Le personnage de Bruno Keller, dont la fièvre et l’imprévisibilité sont proches du Roberto Succo de Cédric Kahn, est bien entendu l’élément moteur du film. Ce jeune artiste en quête d’absolu s’oppose violemment à son environnement et d’abord à son oncle, qui est son exact contraire: vieux, à l’hygiène de vie douteuse, attaché à ces objets anciens qui font parti du patrimoine familial. En rupture avec un héritage qu’il a du subir pendant son enfance, Bruno souhaite faire table rase. Grégoire Colin l’interprète, charismatique, ténébreux, fascinant. Malgré son mutisme, l’énergie brute qu’il dégage impressionne durablement. Il confirme, à l’image de sa filmographie, qu’il est sans doute l’un des plus grands acteurs français de la nouvelle génération. Mais Bruno Keller n’est pas seul, il se heurte à des murs et à d’autres interlocuteurs. Le duel à distance qui l’oppose à la belle-mère possessive d’Elise, Anne Gardet, est d’une grande intensité. Pour ce personnage, magnifiquement habité par Brigitte Catillon, l’inquiétude se meut en paranoïa. Le combat entre les deux folies devient rapidement absurde.

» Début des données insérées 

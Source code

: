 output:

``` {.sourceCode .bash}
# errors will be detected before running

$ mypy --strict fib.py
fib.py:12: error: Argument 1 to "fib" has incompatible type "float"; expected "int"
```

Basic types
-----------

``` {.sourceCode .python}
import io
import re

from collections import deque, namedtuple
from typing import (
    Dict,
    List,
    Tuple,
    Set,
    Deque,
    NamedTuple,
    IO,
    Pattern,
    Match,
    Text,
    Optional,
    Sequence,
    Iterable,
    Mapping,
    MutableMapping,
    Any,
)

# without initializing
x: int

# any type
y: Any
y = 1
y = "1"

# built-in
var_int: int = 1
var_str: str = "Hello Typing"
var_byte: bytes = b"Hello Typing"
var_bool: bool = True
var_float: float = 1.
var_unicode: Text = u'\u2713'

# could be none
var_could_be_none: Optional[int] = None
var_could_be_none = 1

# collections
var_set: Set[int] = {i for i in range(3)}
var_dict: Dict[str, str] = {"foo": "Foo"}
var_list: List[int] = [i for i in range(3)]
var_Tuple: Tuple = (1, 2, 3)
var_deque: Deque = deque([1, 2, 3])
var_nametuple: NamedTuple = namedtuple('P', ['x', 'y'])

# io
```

LE MASQUE DE LA MORT ROUGE

Dans une interview, Gilles Bourdos se référait à l’œuvre d’Edgar Allan Poe. On retrouve dans Inquiétudes des thèmes proches de ceux abordés par l’écrivain new-yorkais dans ses "histoires extraordinaires": enterrement, emmurement, coupable qui devient victime de son propre piège… L’étrange villa sans fenêtres tournées vers l’extérieur et dans laquelle se déroule une bonne partie de l’intrigue est typique de ces lieux de perdition. Malgré ce foisonnement thématique, d’où vient ce sentiment que la réussite intégrale du film tient finalement à peu de chose? La bande annonce laissait présager du pire. La fascination pour le personnage de Bruno Keller aurait facilement pu se transformer en exaspération, ou l’esthétisme de la réalisation devenir pesant. Mais les superbes images du chinois Mark Lee Ping-Bing (les films de Hou Hsiao-Hsien, In the Mood for Love) trouvent sans problème leur justification dans le point de vue du réalisateur. Gilles Bourdos a fait très fort en faisant appel à ce chef opérateur réputé qui tourne pour la première fois un film occidental. Ainsi, la lucidité extrême de Bourdos lui a permis de gérer une alchimie complexe. Rien que pour cette exigence très personnelle, il mérite d’être placé au côté des jeunes cinéastes français les plus prometteurs.